- [Task objective]:
Please output the section of the listing below that opens with the line containing "We also get" and closes with the line containing "Constant acceleration produces", exactly and with nothing else.

---------- Supplied data ----------

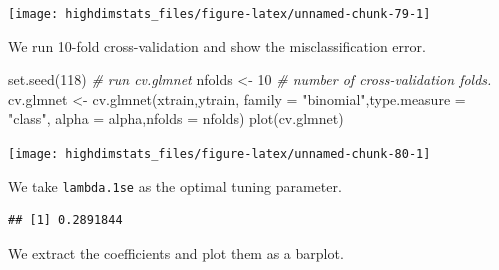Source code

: \documentclass[
]{book}
\newenvironment{Shaded}{\begin{snugshade}}{\end{snugshade}}
\newcommand{\AttributeTok}[1]{\textcolor[rgb]{0.77,0.63,0.00}{#1}}
\newcommand{\CommentTok}[1]{\textcolor[rgb]{0.56,0.35,0.01}{\textit{#1}}}
\newcommand{\DecValTok}[1]{\textcolor[rgb]{0.00,0.00,0.81}{#1}}
\newcommand{\FloatTok}[1]{\textcolor[rgb]{0.00,0.00,0.81}{#1}}
\newcommand{\FunctionTok}[1]{\textcolor[rgb]{0.00,0.00,0.00}{#1}}
\newcommand{\NormalTok}[1]{#1}
\newcommand{\OtherTok}[1]{\textcolor[rgb]{0.56,0.35,0.01}{#1}}
\newcommand{\SpecialCharTok}[1]{\textcolor[rgb]{0.00,0.00,0.00}{#1}}
\newcommand{\StringTok}[1]{\textcolor[rgb]{0.31,0.60,0.02}{#1}}
\begin{document}
\begin{center}\texttt{[image: highdimstats\_files/figure-latex/unnamed-chunk-79-1]} \end{center}

We run 10-fold cross-validation and show the misclassification error.

\begin{Shaded}
\begin{Highlighting}[]
\FunctionTok{set.seed}\NormalTok{(}\DecValTok{118}\NormalTok{)}
\CommentTok{\# run cv.glmnet}
\NormalTok{nfolds }\OtherTok{\textless{}{-}} \DecValTok{10} \CommentTok{\# number of cross{-}validation folds.}
\NormalTok{cv.glmnet }\OtherTok{\textless{}{-}} \FunctionTok{cv.glmnet}\NormalTok{(xtrain,ytrain,}
                       \AttributeTok{family =} \StringTok{"binomial"}\NormalTok{,}\AttributeTok{type.measure =} \StringTok{"class"}\NormalTok{,}
                       \AttributeTok{alpha =}\NormalTok{ alpha,}\AttributeTok{nfolds =}\NormalTok{ nfolds)}
\FunctionTok{plot}\NormalTok{(cv.glmnet)}
\end{Highlighting}
\end{Shaded}

\begin{center}\texttt{[image: highdimstats\_files/figure-latex/unnamed-chunk-80-1]} \end{center}

We take \texttt{lambda.1se} as the optimal tuning parameter.

\begin{Shaded}
\end{Shaded}

\begin{verbatim}
## [1] 0.2891844
\end{verbatim}

We extract the coefficients and plot them as a barplot.
\end{document}

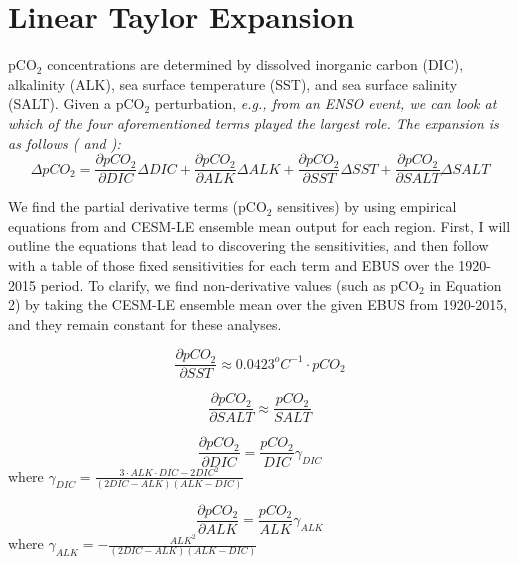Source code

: \documentclass[12pt]{article}
\begin{document}
\newpage
\section{Linear Taylor Expansion}
pCO$_{2}$ concentrations are determined by dissolved inorganic carbon (DIC), alkalinity (ALK), sea surface temperature (SST), and sea surface salinity (SALT). Given a pCO$_{2}$ perturbation, \it e.g.\rm, from an ENSO event, we can look at which of the four aforementioned terms played the largest role. The expansion is as follows (\citet{Lovenduski2007} and \citet{Lovenduski2015}):
\begin{equation}
	\Delta pCO_{2} = \frac{\partial pCO_{2}}{\partial DIC}\Delta DIC + \frac{\partial pCO_{2}}{\partial ALK}\Delta ALK + \frac{\partial pCO_{2}}{\partial SST}\Delta SST + \frac{\partial pCO_{2}}{\partial SALT}\Delta SALT
\end{equation}

We find the partial derivative terms (pCO$_{2}$ sensitives) by using empirical equations from \citet{Takahashi1993} and CESM-LE ensemble mean output for each region. First, I will outline the equations that lead to discovering the sensitivities, and then follow with a table of those fixed sensitivities for each term and EBUS over the 1920-2015 period. To clarify, we find non-derivative values (such as pCO$_{2}$ in Equation 2) by taking the CESM-LE ensemble mean over the given EBUS from 1920-2015, and they remain constant for these analyses.

\begin{equation}
	\frac{\partial pCO_{2}}{\partial SST} \approx 0.0423^{o}C^{-1}\cdot pCO_{2}
\end{equation}

\begin{equation}
	\frac{\partial pCO_{2}}{\partial SALT} \approx \frac{pCO_{2}}{SALT}
\end{equation}

\begin{equation}
	\frac{\partial pCO_{2}}{\partial DIC} = \frac{pCO_{2}}{DIC}\gamma_{DIC}
\end{equation}
where $ \gamma_{DIC} = \frac{3\cdot ALK\cdot DIC - 2DIC^{2}}{(2DIC - ALK)(ALK - DIC)} $

\begin{equation}
	\frac{\partial pCO_{2}}{\partial ALK} = \frac{pCO_{2}}{ALK}\gamma_{ALK}
\end{equation}
where $ \gamma_{ALK} = -\frac{ALK^{2}}{(2DIC - ALK)(ALK-DIC)} $
\end{document}
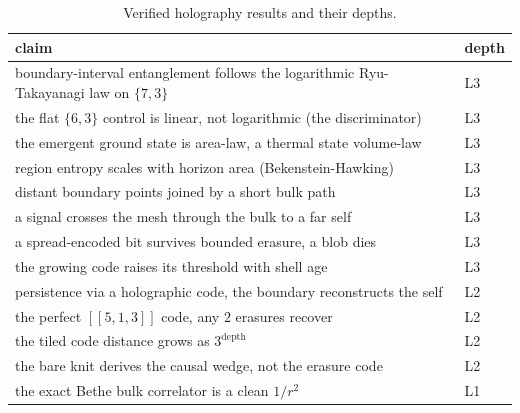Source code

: \begin{table}[ht]
\centering
\begin{tabular}{@{}ll@{}}
\toprule
claim & depth \\
\midrule
boundary-interval entanglement follows the logarithmic Ryu-Takayanagi law on $\{7,3\}$ & L3 \\
the flat $\{6,3\}$ control is linear, not logarithmic (the discriminator) & L3 \\
the emergent ground state is area-law, a thermal state volume-law & L3 \\
region entropy scales with horizon area (Bekenstein-Hawking) & L3 \\
distant boundary points joined by a short bulk path & L3 \\
a signal crosses the mesh through the bulk to a far self & L3 \\
a spread-encoded bit survives bounded erasure, a blob dies & L3 \\
the growing code raises its threshold with shell age & L3 \\
persistence via a holographic code, the boundary reconstructs the self & L2 \\
the perfect $[[5,1,3]]$ code, any $2$ erasures recover & L2 \\
the tiled code distance grows as $3^{\text{depth}}$ & L2 \\
the bare knit derives the causal wedge, not the erasure code & L2 \\
the exact Bethe bulk correlator is a clean $1/r^2$ & L1 \\
\bottomrule
\end{tabular}
\caption{Verified holography results and their depths.}
\label{tab:hol-index}
\end{table}
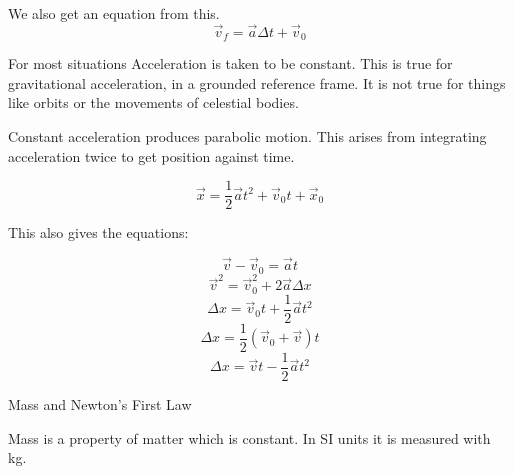 \documentclass{report}
\begin{document}
\begin{description}
\begin{mdframed}
            We also get an equation from this.
            \begin{displaymath}
                \vec{v}_f = \vec{a} \Delta t + \vec{v}_0
            \end{displaymath}

            For most situations Acceleration is taken to be
            constant. This is true for gravitational acceleration,
            in a grounded reference frame. It is not true for
            things like orbits or the movements of celestial
            bodies.

            Constant acceleration produces parabolic motion.
            This arises from integrating acceleration twice
            to get position against time.

            \begin{displaymath}
                \vec{x} = \frac{1}{2}\vec{a}t^2
                + \vec{v}_0 t + \vec{x}_0
            \end{displaymath}

            This also gives the equations:
            
            \begin{displaymath}
                \vec{v} - \vec{v}_0 = \vec{a}t
            \end{displaymath}
            \begin{displaymath}
                \vec{v}^2 = \vec{v}_0^2 + 2\vec{a}\Delta x
            \end{displaymath}
            \begin{displaymath}
                \Delta x = \vec{v}_0 t + \frac{1}{2}\vec{a}t^2
            \end{displaymath}
            \begin{displaymath}
                \Delta x = \frac{1}{2}(\vec{v}_0 + \vec{v})t
            \end{displaymath}
            \begin{displaymath}
                \Delta x = \vec{v}t - \frac{1}{2}\vec{a}t^2
            \end{displaymath}
            \begin{center}
            \end{center}
        \end{mdframed}
    \item {\large Mass and Newton's First Law}
        \begin{mdframed}
             Mass is a property of matter which is constant.
             In SI units it is measured with kg.


\end{mdframed}
\end{description}
\end{document}
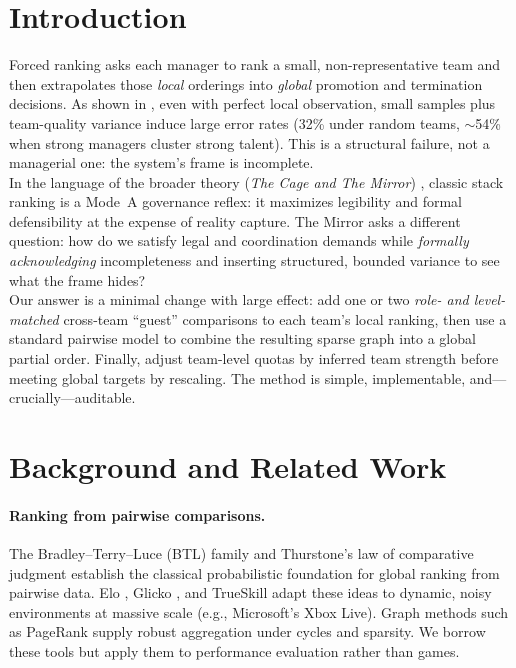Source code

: \documentclass[11pt]{article}
\begin{document}
\section{Introduction}
Forced ranking asks each manager to rank a small, non-representative team and then extrapolates those \emph{local} orderings into \emph{global} promotion and termination decisions. As shown in \citep{jeremy2025-rank}, even with perfect local observation, small samples plus team-quality variance induce large error rates (32\% under random teams, $\sim$54\% when strong managers cluster strong talent). This is a structural failure, not a managerial one: the system's frame is incomplete.\\

\noindent
In the language of the broader theory (\emph{The Cage and The Mirror}) \citep{jeremy2025-cage,jeremy2025-mirror}, classic stack ranking is a Mode~A governance reflex: it maximizes legibility and formal defensibility at the expense of reality capture. The Mirror asks a different question: how do we satisfy legal and coordination demands while \emph{formally acknowledging} incompleteness and inserting structured, bounded variance to see what the frame hides?\\

\noindent
Our answer is a minimal change with large effect: add one or two \emph{role- and level-matched} cross-team ``guest'' comparisons to each team's local ranking, then use a standard pairwise model to combine the resulting sparse graph into a global partial order. Finally, adjust team-level quotas by inferred team strength before meeting global targets by rescaling. The method is simple, implementable, and---crucially---auditable.

\section{Background and Related Work}
\paragraph{Ranking from pairwise comparisons.} The Bradley--Terry--Luce (BTL) family \citep{bradley1952,luce1959} and Thurstone's law of comparative judgment \citep{thurstone1927} establish the classical probabilistic foundation for global ranking from pairwise data. Elo \citep{elo1978}, Glicko \citep{glickman1999}, and TrueSkill \citep{herbrich2007trueskill} adapt these ideas to dynamic, noisy environments at massive scale (e.g., Microsoft's Xbox Live). Graph methods such as PageRank \citep{page1999pagerank} supply robust aggregation under cycles and sparsity. We borrow these tools but apply them to performance evaluation rather than games.\\
\end{document}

----------

- [Task result]:
            We also get an equation from this.
            \begin{displaymath}
                \vec{v}_f = \vec{a} \Delta t + \vec{v}_0
            \end{displaymath}

            For most situations Acceleration is taken to be
            constant. This is true for gravitational acceleration,
            in a grounded reference frame. It is not true for
            things like orbits or the movements of celestial
            bodies.

            Constant acceleration produces parabolic motion.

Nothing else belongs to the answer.